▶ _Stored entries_
..............................

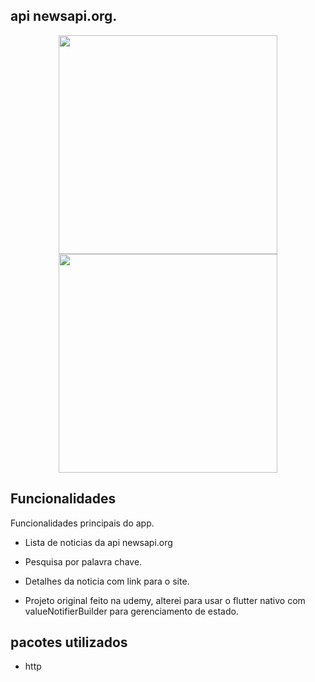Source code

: ## api newsapi.org.

<p align="center">
  <img src="https://user-images.githubusercontent.com/6609513/252620512-b8b49424-5627-4f33-bfa0-30d50489a3b3.jpg" width="350">
  <img src="https://user-images.githubusercontent.com/6609513/252620525-5a6bb150-58b6-44bb-a89c-ead6e583999d.jpg" width="350">

</p>

## Funcionalidades

Funcionalidades principais do app.

* Lista de noticias da api newsapi.org
* Pesquisa por palavra chave.
* Detalhes da noticia com link para o site.

* Projeto original feito na udemy, alterei para usar o flutter nativo com valueNotifierBuilder para gerenciamento de estado.

## pacotes utilizados

* http

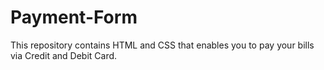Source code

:# Payment-Form
This repository contains HTML and CSS that enables you to pay your bills via Credit and Debit Card.
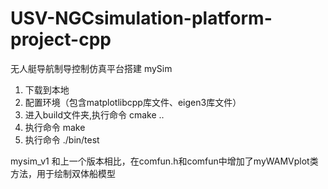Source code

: # USV-NGCsimulation-platform-project-cpp
无人艇导航制导控制仿真平台搭建
mySim
1. 下载到本地
2. 配置环境（包含matplotlibcpp库文件、eigen3库文件）
3. 进入build文件夹,执行命令 cmake ..
4. 执行命令 make
5. 执行命令 ./bin/test

mysim_v1
和上一个版本相比，在comfun.h和comfun中增加了myWAMVplot类方法，用于绘制双体船模型
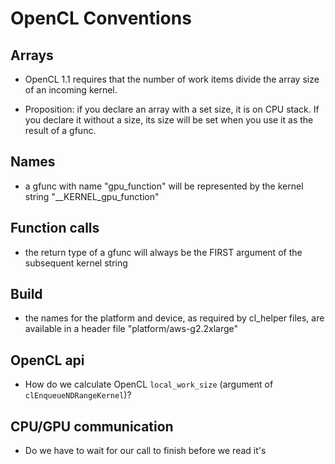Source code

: # OpenCL Conventions
## Arrays

- OpenCL 1.1 requires that the number of work items divide the array
  size of an incoming kernel.

- Proposition: if you declare an array with a set size, it is on CPU
  stack. If you declare it without a size, its size will be set when
  you use it as the result of a gfunc.

## Names

- a gfunc with name "gpu_function" will be represented by the kernel
  string "__KERNEL_gpu_function"

## Function calls

- the return type of a gfunc will always be the FIRST argument of the subsequent kernel string

## Build 

- the names for the platform and device, as required by cl_helper
  files, are available in a header file "platform/aws-g2.2xlarge"

## OpenCL api

- How do we calculate OpenCL `local_work_size` (argument of `clEnqueueNDRangeKernel`)?

## CPU/GPU communication

- Do we have to wait for our call to finish before we read it's
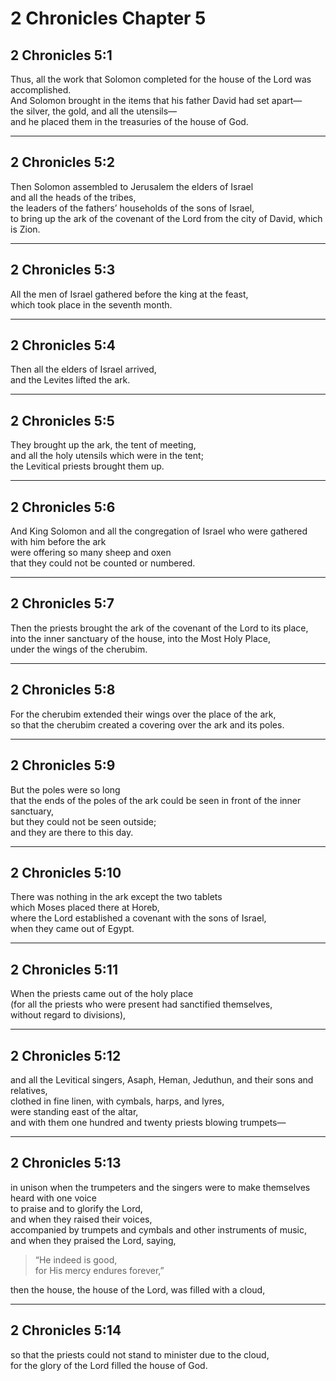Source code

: # 2 Chronicles Chapter 5

## 2 Chronicles 5:1

Thus, all the work that Solomon completed for the house of the Lord was accomplished.  
And Solomon brought in the items that his father David had set apart—  
the silver, the gold, and all the utensils—  
and he placed them in the treasuries of the house of God.

---

## 2 Chronicles 5:2

Then Solomon assembled to Jerusalem the elders of Israel  
and all the heads of the tribes,  
the leaders of the fathers’ households of the sons of Israel,  
to bring up the ark of the covenant of the Lord from the city of David, which is Zion.

---

## 2 Chronicles 5:3

All the men of Israel gathered before the king at the feast,  
which took place in the seventh month.

---

## 2 Chronicles 5:4

Then all the elders of Israel arrived,  
and the Levites lifted the ark.

---

## 2 Chronicles 5:5

They brought up the ark, the tent of meeting,  
and all the holy utensils which were in the tent;  
the Levitical priests brought them up.

---

## 2 Chronicles 5:6

And King Solomon and all the congregation of Israel who were gathered with him before the ark  
were offering so many sheep and oxen  
that they could not be counted or numbered.

---

## 2 Chronicles 5:7

Then the priests brought the ark of the covenant of the Lord to its place,  
into the inner sanctuary of the house, into the Most Holy Place,  
under the wings of the cherubim.

---

## 2 Chronicles 5:8

For the cherubim extended their wings over the place of the ark,  
so that the cherubim created a covering over the ark and its poles.

---

## 2 Chronicles 5:9

But the poles were so long  
that the ends of the poles of the ark could be seen in front of the inner sanctuary,  
but they could not be seen outside;  
and they are there to this day.

---

## 2 Chronicles 5:10

There was nothing in the ark except the two tablets  
which Moses placed there at Horeb,  
where the Lord established a covenant with the sons of Israel,  
when they came out of Egypt.

---

## 2 Chronicles 5:11

When the priests came out of the holy place  
(for all the priests who were present had sanctified themselves,  
without regard to divisions),

---

## 2 Chronicles 5:12

and all the Levitical singers, Asaph, Heman, Jeduthun, and their sons and relatives,  
clothed in fine linen, with cymbals, harps, and lyres,  
were standing east of the altar,  
and with them one hundred and twenty priests blowing trumpets—

---

## 2 Chronicles 5:13

in unison when the trumpeters and the singers were to make themselves heard with one voice  
to praise and to glorify the Lord,  
and when they raised their voices,  
accompanied by trumpets and cymbals and other instruments of music,  
and when they praised the Lord, saying,

> “He indeed is good,  
> for His mercy endures forever,”

then the house, the house of the Lord, was filled with a cloud,

---

## 2 Chronicles 5:14

so that the priests could not stand to minister due to the cloud,  
for the glory of the Lord filled the house of God.

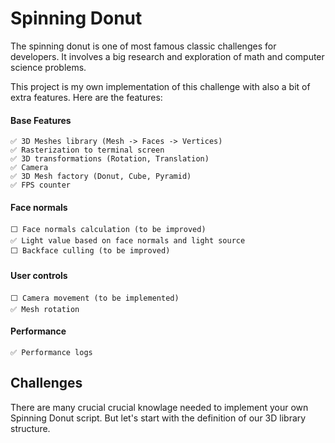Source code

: 
# Spinning Donut
The spinning donut is one of most famous classic challenges for developers. It involves a big research and exploration of math and computer science problems.

This project is my own implementation of this challenge with also a bit of extra features. Here are the features:

#### Base Features
    ✅ 3D Meshes library (Mesh -> Faces -> Vertices) 
    ✅ Rasterization to terminal screen
    ✅ 3D transformations (Rotation, Translation)
    ✅ Camera
    ✅ 3D Mesh factory (Donut, Cube, Pyramid)
    ✅ FPS counter

#### Face normals
    ⬜ Face normals calculation (to be improved) 
    ✅ Light value based on face normals and light source
    ⬜ Backface culling (to be improved) 

#### User controls
    ⬜ Camera movement (to be implemented) 
    ✅ Mesh rotation

#### Performance
    ✅ Performance logs

## Challenges
There are many crucial crucial knowlage needed to implement your own Spinning Donut script. But let's start with the definition of our 3D library structure.
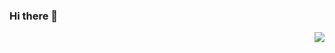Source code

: ### Hi there 👋

<img align="right" src="https://github-readme-stats.vercel.app/api?username=raintygao&show_icons=true&icon_color=CE1D2D&text_color=718096&bg_color=ffffff&hide_title=true" />
<!--
**raintygao/raintygao** is a ✨ _special_ ✨ repository because its `README.md` (this file) appears on your GitHub profile.

Here are some ideas to get you started:

- 🔭 I’m currently working on ByteDance
- 🔭 I have worked on Tencent
-->
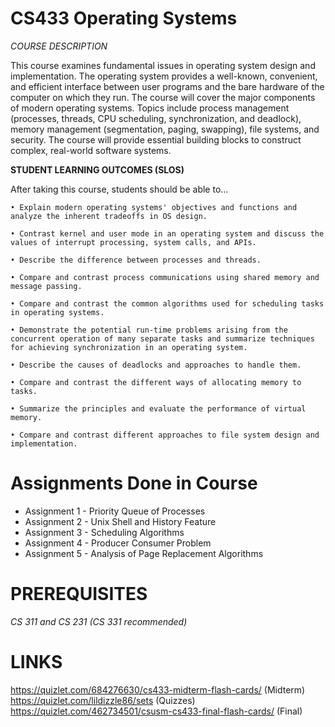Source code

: # CS433 Operating Systems

*COURSE DESCRIPTION*

This course examines fundamental issues in operating system design and implementation. The
operating system provides a well-known, convenient, and efficient interface between user
programs and the bare hardware of the computer on which they run. The course will cover the
major components of modern operating systems. Topics include process management (processes,
threads, CPU scheduling, synchronization, and deadlock), memory management (segmentation,
paging, swapping), file systems, and security. The course will provide essential building blocks to
construct complex, real-world software systems.

**STUDENT LEARNING OUTCOMES (SLOS)**

After taking this course, students should be able to...

	• Explain modern operating systems' objectives and functions and analyze the inherent tradeoffs in OS design.

	• Contrast kernel and user mode in an operating system and discuss the values of interrupt processing, system calls, and APIs.

	• Describe the difference between processes and threads.

	• Compare and contrast process communications using shared memory and message passing.

	• Compare and contrast the common algorithms used for scheduling tasks in operating systems.

	• Demonstrate the potential run-time problems arising from the concurrent operation of many separate tasks and summarize techniques for achieving synchronization in an operating system.

	• Describe the causes of deadlocks and approaches to handle them.

	• Compare and contrast the different ways of allocating memory to tasks.

	• Summarize the principles and evaluate the performance of virtual memory.

	• Compare and contrast different approaches to file system design and implementation.

# Assignments Done in Course
- Assignment 1 - Priority Queue of Processes
- Assignment 2 - Unix Shell and History Feature
- Assignment 3 - Scheduling Algorithms
- Assignment 4 - Producer Consumer Problem
- Assignment 5 - Analysis of Page Replacement Algorithms

# **PREREQUISITES**
*CS 311 and CS 231 (CS 331 recommended)*

# LINKS
https://quizlet.com/684276630/cs433-midterm-flash-cards/ (Midterm)
https://quizlet.com/lildizzle86/sets (Quizzes)
https://quizlet.com/462734501/csusm-cs433-final-flash-cards/ (Final)
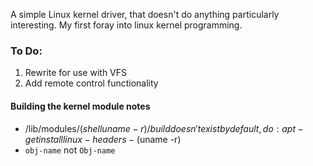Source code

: A simple Linux kernel driver, that doesn't do anything particularly interesting. My first foray into linux kernel programming.

### To Do:
1. Rewrite for use with VFS
2. Add remote control functionality

#### Building the kernel module notes
- /lib/modules/($shell uname -r)/build doesn't exist by default, do: apt-get install linux-headers-($uname -r)
- `obj-name` not `Obj-name`

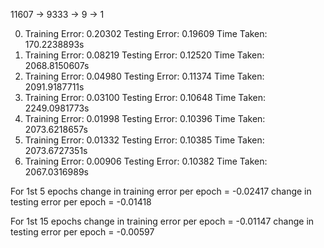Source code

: 11607 -> 9333 -> 9 -> 1

0) Training Error: 0.20302      Testing Error: 0.19609  Time Taken: 170.2238893s
5) Training Error: 0.08219      Testing Error: 0.12520  Time Taken: 2068.8150607s
10) Training Error: 0.04980     Testing Error: 0.11374  Time Taken: 2091.9187711s
15) Training Error: 0.03100     Testing Error: 0.10648  Time Taken: 2249.0981773s
20) Training Error: 0.01998     Testing Error: 0.10396  Time Taken: 2073.6218657s
25) Training Error: 0.01332     Testing Error: 0.10385  Time Taken: 2073.6727351s
30) Training Error: 0.00906     Testing Error: 0.10382  Time Taken: 2067.0316989s

For 1st 5 epochs
change in training error per epoch = -0.02417
change in testing error per epoch = -0.01418

For 1st 15 epochs
change in training error per epoch = -0.01147
change in testing error per epoch = -0.00597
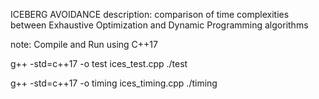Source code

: 
ICEBERG AVOIDANCE
description: comparison of time complexities between Exhaustive Optimization and Dynamic Programming algorithms


note: Compile and Run using C++17

g++ -std=c++17 -o test ices_test.cpp
./test

g++ -std=c++17 -o timing ices_timing.cpp
./timing
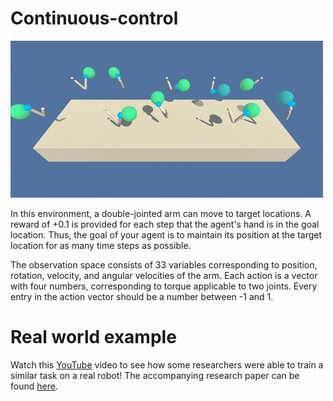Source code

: # Continuous-control

![Reacher Environment](https://github.com/karthikrajkumar/Continuous-control/blob/master/reacher.gif)

In this environment, a double-jointed arm can move to target locations. A reward of +0.1 is provided for each step that the agent's hand is in the goal location. Thus, the goal of your agent is to maintain its position at the target location for as many time steps as possible.

The observation space consists of 33 variables corresponding to position, rotation, velocity, and angular velocities of the arm. Each action is a vector with four numbers, corresponding to torque applicable to two joints. Every entry in the action vector should be a number between -1 and 1.

# Real world example
Watch this [YouTube](https://www.youtube.com/watch?v=ZVIxt2rt1_4) video to see how some researchers were able to train a similar task on a real robot! The accompanying research paper can be found [here](https://arxiv.org/pdf/1803.07067.pdf).
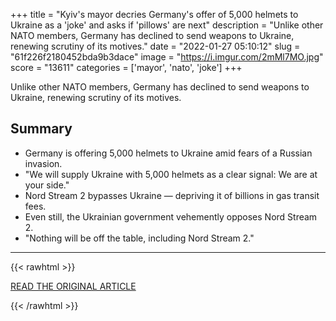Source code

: +++
title = "Kyiv's mayor decries Germany's offer of 5,000 helmets to Ukraine as a 'joke' and asks if 'pillows' are next"
description = "Unlike other NATO members, Germany has declined to send weapons to Ukraine, renewing scrutiny of its motives."
date = "2022-01-27 05:10:12"
slug = "61f226f2180452bda9b3dace"
image = "https://i.imgur.com/2mMl7MO.jpg"
score = "13611"
categories = ['mayor', 'nato', 'joke']
+++

Unlike other NATO members, Germany has declined to send weapons to Ukraine, renewing scrutiny of its motives.

## Summary

- Germany is offering 5,000 helmets to Ukraine amid fears of a Russian invasion.
- "We will supply Ukraine with 5,000 helmets as a clear signal: We are at your side."
- Nord Stream 2 bypasses Ukraine — depriving it of billions in gas transit fees.
- Even still, the Ukrainian government vehemently opposes Nord Stream 2.
- "Nothing will be off the table, including Nord Stream 2."

---

{{< rawhtml >}}
  <p class="article-category">
    <a target="_blank" href="https://www.businessinsider.com/germany-offer-5000-helmets-ukraine-decried-as-joke-by-kyiv-mayor-2022-1">READ THE ORIGINAL ARTICLE</a>
  </p>
{{< /rawhtml >}}

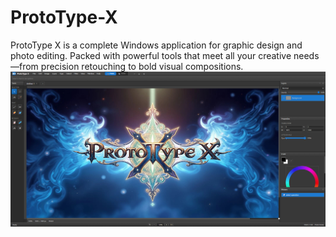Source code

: # ProtoType-X
ProtoType X is a complete Windows application for graphic design and photo editing. Packed with powerful tools that meet all your creative needs—from precision retouching to bold visual compositions.
![Alt text](https://github.com/RubiconMedia/ProtoType-X/blob/main/programs.jpg?raw=true)
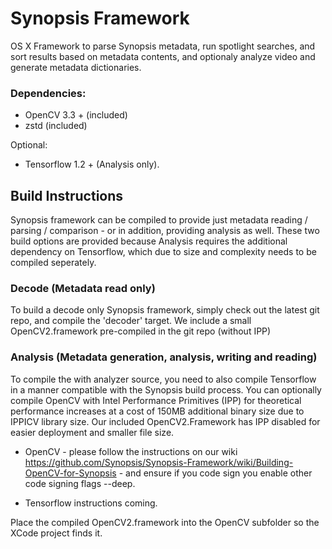 # Synopsis Framework
OS X Framework to parse Synopsis metadata, run spotlight searches, and sort results based on metadata contents, and optionaly analyze video and generate metadata dictionaries.

### Dependencies:
* OpenCV 3.3 + (included)
* zstd (included)

Optional:
* Tensorflow 1.2 + (Analysis only).

## Build Instructions

Synopsis framework can be compiled to provide just metadata reading / parsing / comparison - or in addition, providing analysis as well. These two build options are provided because Analysis requires the additional dependency on Tensorflow, which due to size and complexity needs to be compiled seperately.


### Decode (Metadata read only)
To build a decode only Synopsis framework, simply check out the latest git repo, and compile the 'decoder' target. We include a small OpenCV2.framework pre-compiled in the git repo (without IPP)


### Analysis (Metadata generation, analysis, writing and reading)
To compile the with analyzer source, you need to also compile Tensorflow in a manner compatible with the Synopsis build process. You can optionally compile OpenCV with Intel Performance Primitives (IPP) for theoretical performance increases at a cost of 150MB additional binary size due to IPPICV library size. Our included OpenCV2.Framework has IPP disabled for easier deployment and smaller file size.

* OpenCV - please follow the instructions on our wiki https://github.com/Synopsis/Synopsis-Framework/wiki/Building-OpenCV-for-Synopsis - and ensure if you code sign you enable other code signing flags --deep.

* Tensorflow instructions coming.

Place the compiled OpenCV2.framework into the OpenCV subfolder so the XCode project finds it.


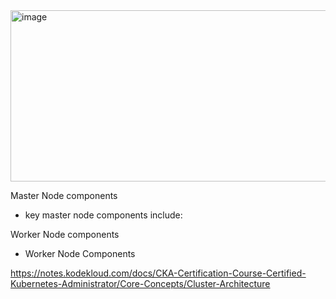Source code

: 

<img width="808" height="274" alt="image" src="https://github.com/user-attachments/assets/04266546-ca8b-4b6a-8810-c5c26a2da285" />

Master Node components
 - key master node components include:

Worker Node components
 - Worker Node Components

https://notes.kodekloud.com/docs/CKA-Certification-Course-Certified-Kubernetes-Administrator/Core-Concepts/Cluster-Architecture

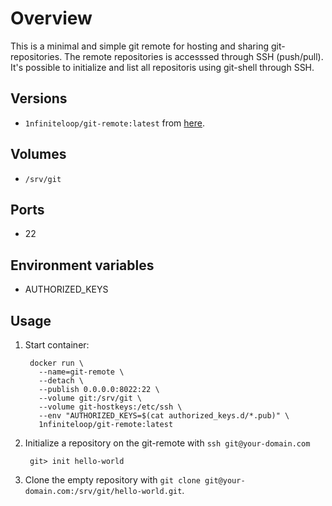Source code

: # Overview

This is a minimal and simple git remote for hosting and sharing git-repositories.
The remote repositories is accesssed through SSH (push/pull). It's possible to
initialize and list all repositoris using git-shell through SSH.

## Versions

* `1nfiniteloop/git-remote:latest` from
  [here](https://github.com/1nfiniteloop/git-remote).

## Volumes

* `/srv/git`

## Ports

* 22

## Environment variables

* AUTHORIZED_KEYS

## Usage

1. Start container:

        docker run \
          --name=git-remote \
          --detach \
          --publish 0.0.0.0:8022:22 \
          --volume git:/srv/git \
          --volume git-hostkeys:/etc/ssh \
          --env "AUTHORIZED_KEYS=$(cat authorized_keys.d/*.pub)" \
          1nfiniteloop/git-remote:latest

2. Initialize a repository on the git-remote with `ssh git@your-domain.com`

        git> init hello-world

3. Clone the empty repository with
   `git clone git@your-domain.com:/srv/git/hello-world.git`.
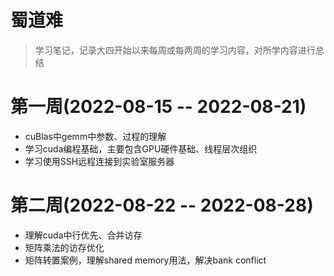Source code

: # 蜀道难
> 学习笔记，记录大四开始以来每周或每两周的学习内容，对所学内容进行总结
# 第一周(2022-08-15 -- 2022-08-21)
- cuBlas中gemm中参数、过程的理解
- 学习cuda编程基础，主要包含GPU硬件基础、线程层次组织
- 学习使用SSH远程连接到实验室服务器
# 第二周(2022-08-22 -- 2022-08-28)
- 理解cuda中行优先、合并访存
- 矩阵乘法的访存优化
- 矩阵转置案例，理解shared memory用法，解决bank conflict
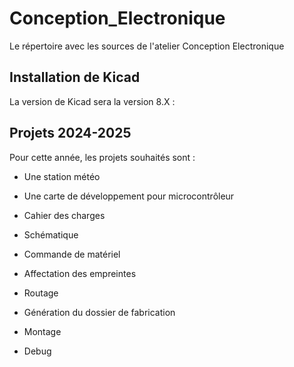 # Conception_Electronique
Le répertoire avec les sources de l'atelier Conception Electronique


## Installation de Kicad

La version de Kicad sera la version 8.X : 

## Projets 2024-2025

Pour cette année, les projets souhaités sont :

- Une station météo
- Une carte de développement pour microcontrôleur 

- Cahier des charges
- Schématique
- Commande de matériel
- Affectation des empreintes
- Routage
- Génération du dossier de fabrication
- Montage
- Debug


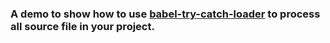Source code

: ### A demo to show how to use [babel-try-catch-loader]() to process all source file in your project. 
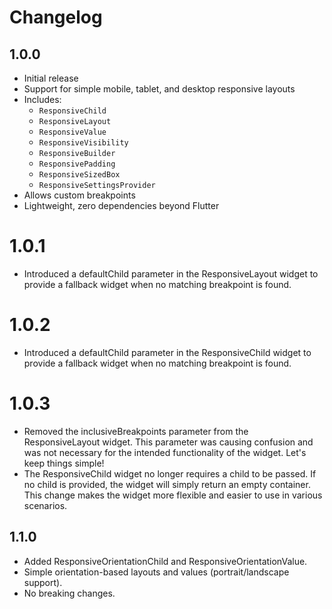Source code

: # Changelog

## 1.0.0

- Initial release
- Support for simple mobile, tablet, and desktop responsive layouts
- Includes:
  - `ResponsiveChild`
  - `ResponsiveLayout`
  - `ResponsiveValue`
  - `ResponsiveVisibility`
  - `ResponsiveBuilder`
  - `ResponsivePadding`
  - `ResponsiveSizedBox`
  - `ResponsiveSettingsProvider`
- Allows custom breakpoints
- Lightweight, zero dependencies beyond Flutter

# 1.0.1
- Introduced a defaultChild parameter in the ResponsiveLayout widget to provide a fallback widget when no matching breakpoint is found.

# 1.0.2
- Introduced a defaultChild parameter in the ResponsiveChild widget to provide a fallback widget when no matching breakpoint is found.

# 1.0.3
- Removed the inclusiveBreakpoints parameter from the ResponsiveLayout widget. This parameter was causing confusion and was not necessary for the intended functionality of the widget. Let's keep things simple!
- The ResponsiveChild widget no longer requires a child to be passed. If no child is provided, the widget will simply return an empty container. This change makes the widget more flexible and easier to use in various scenarios.

## 1.1.0
- Added ResponsiveOrientationChild and ResponsiveOrientationValue.
- Simple orientation-based layouts and values (portrait/landscape support).
- No breaking changes.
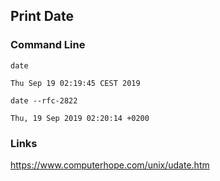 ## Print Date

### Command Line
    
    date
    
`Thu Sep 19 02:19:45 CEST 2019`

    date --rfc-2822

`Thu, 19 Sep 2019 02:20:14 +0200`
    
### Links

https://www.computerhope.com/unix/udate.htm
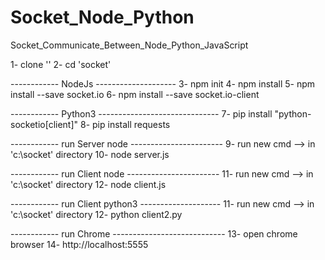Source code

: # Socket_Node_Python
Socket_Communicate_Between_Node_Python_JavaScript

1-  clone ''
2-  cd 'socket'

------------ NodeJs --------------------
3-  npm init
4-  npm install
5-  npm install --save socket.io
6-  npm install --save socket.io-client

------------ Python3 ------------------------------
7-  pip install "python-socketio[client]"
8-  pip install requests

------------ run Server node -----------------------
9-  run new cmd --> in 'c:\socket' directory
10- node server.js

------------ run Client node -----------------------
11-  run new cmd --> in 'c:\socket' directory
12-  node client.js

------------ run Client python3 --------------------
11-  run new cmd --> in 'c:\socket' directory
12-  python client2.py

------------ run Chrome ----------------------------
13-  open chrome browser
14-  http://localhost:5555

..............................

Above are the records; from them, give again exactly the lines from the one containing "transformations (Rotation, Translation)" to the one containing "## Challenges", both lines included, and nothing more.

▶ _Answer area_
    ✅ 3D transformations (Rotation, Translation)
    ✅ Camera
    ✅ 3D Mesh factory (Donut, Cube, Pyramid)
    ✅ FPS counter

#### Face normals
    ⬜ Face normals calculation (to be improved) 
    ✅ Light value based on face normals and light source
    ⬜ Backface culling (to be improved) 

#### User controls
    ⬜ Camera movement (to be implemented) 
    ✅ Mesh rotation

#### Performance
    ✅ Performance logs

## Challenges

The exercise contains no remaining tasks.